*** SOURCE DATA ***
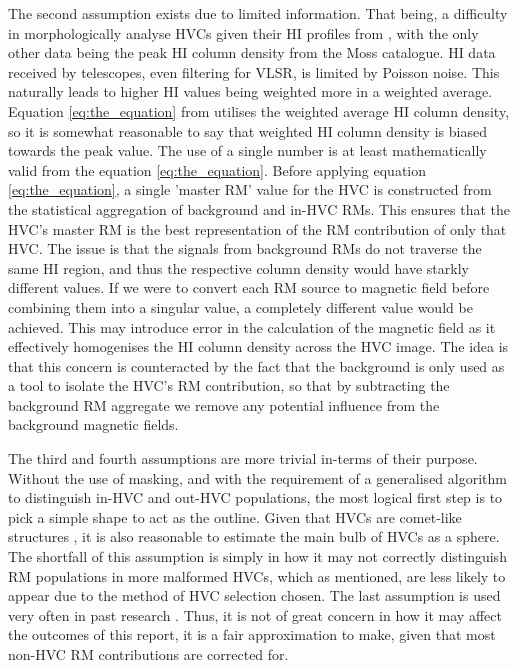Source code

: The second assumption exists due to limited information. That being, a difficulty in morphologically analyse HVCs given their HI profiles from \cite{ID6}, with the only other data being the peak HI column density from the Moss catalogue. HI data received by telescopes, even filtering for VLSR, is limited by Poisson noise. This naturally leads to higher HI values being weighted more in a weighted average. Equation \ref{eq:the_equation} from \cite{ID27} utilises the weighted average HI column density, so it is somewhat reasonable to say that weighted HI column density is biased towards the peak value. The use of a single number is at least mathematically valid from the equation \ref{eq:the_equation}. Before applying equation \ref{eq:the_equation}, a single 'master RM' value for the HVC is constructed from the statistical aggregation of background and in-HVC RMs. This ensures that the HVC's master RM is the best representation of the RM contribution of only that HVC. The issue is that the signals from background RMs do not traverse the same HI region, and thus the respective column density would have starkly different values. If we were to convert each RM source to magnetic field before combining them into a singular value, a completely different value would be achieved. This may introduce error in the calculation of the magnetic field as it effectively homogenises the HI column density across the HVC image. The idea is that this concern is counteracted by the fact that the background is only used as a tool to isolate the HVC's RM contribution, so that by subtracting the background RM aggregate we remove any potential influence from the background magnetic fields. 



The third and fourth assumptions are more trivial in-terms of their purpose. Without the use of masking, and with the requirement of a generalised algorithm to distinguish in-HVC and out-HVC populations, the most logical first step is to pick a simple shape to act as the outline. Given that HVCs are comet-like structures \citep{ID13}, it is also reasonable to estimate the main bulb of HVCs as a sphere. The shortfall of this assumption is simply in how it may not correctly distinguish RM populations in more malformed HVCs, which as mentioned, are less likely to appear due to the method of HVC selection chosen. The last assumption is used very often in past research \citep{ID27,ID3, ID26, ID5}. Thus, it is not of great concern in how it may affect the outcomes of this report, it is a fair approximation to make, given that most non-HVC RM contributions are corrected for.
*** End of SOURCE DATA ***
*** SOURCE DATA ***
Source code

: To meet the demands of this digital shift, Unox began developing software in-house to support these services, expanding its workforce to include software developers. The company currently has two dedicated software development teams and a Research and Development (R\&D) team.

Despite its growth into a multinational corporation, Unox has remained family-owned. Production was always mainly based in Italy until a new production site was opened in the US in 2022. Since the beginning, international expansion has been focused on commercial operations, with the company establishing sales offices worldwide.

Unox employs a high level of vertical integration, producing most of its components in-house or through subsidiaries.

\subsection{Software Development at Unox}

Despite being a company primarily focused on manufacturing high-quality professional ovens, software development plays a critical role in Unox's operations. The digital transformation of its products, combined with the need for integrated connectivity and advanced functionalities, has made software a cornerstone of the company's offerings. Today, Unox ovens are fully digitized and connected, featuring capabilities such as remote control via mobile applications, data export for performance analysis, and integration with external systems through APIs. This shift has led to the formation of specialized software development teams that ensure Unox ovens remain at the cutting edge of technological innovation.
*** End of SOURCE DATA ***
*** SOURCE DATA ***
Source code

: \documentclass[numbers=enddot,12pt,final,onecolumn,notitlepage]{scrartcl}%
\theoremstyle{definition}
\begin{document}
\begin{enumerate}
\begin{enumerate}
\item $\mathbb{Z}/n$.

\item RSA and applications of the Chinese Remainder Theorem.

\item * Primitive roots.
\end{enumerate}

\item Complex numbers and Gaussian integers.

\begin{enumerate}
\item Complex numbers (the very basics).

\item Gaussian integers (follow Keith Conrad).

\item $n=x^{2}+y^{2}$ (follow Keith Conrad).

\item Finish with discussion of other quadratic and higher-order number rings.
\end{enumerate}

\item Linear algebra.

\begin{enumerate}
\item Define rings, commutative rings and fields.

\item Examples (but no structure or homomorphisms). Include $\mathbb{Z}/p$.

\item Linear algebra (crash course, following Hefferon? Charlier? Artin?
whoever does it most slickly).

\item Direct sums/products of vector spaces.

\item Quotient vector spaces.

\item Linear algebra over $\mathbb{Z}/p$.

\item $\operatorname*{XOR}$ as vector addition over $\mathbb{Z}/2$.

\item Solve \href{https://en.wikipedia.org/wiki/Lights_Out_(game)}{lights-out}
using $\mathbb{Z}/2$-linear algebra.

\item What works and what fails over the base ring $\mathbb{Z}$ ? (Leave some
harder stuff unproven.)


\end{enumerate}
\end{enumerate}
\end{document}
*** End of SOURCE DATA ***
INSTRUCTIONS FOR THE TASK —
Your task is to retype the entries verbatim, starting with the line that holds "(the very basics)." and stopping after the line that holds "as vector addition".

EXERCISE RESPONSE —
\item Complex numbers (the very basics).

\item Gaussian integers (follow Keith Conrad).

\item $n=x^{2}+y^{2}$ (follow Keith Conrad).

\item Finish with discussion of other quadratic and higher-order number rings.
\end{enumerate}

\item Linear algebra.

\begin{enumerate}
\item Define rings, commutative rings and fields.

\item Examples (but no structure or homomorphisms). Include $\mathbb{Z}/p$.

\item Linear algebra (crash course, following Hefferon? Charlier? Artin?
whoever does it most slickly).

\item Direct sums/products of vector spaces.

\item Quotient vector spaces.

\item Linear algebra over $\mathbb{Z}/p$.

\item $\operatorname*{XOR}$ as vector addition over $\mathbb{Z}/2$.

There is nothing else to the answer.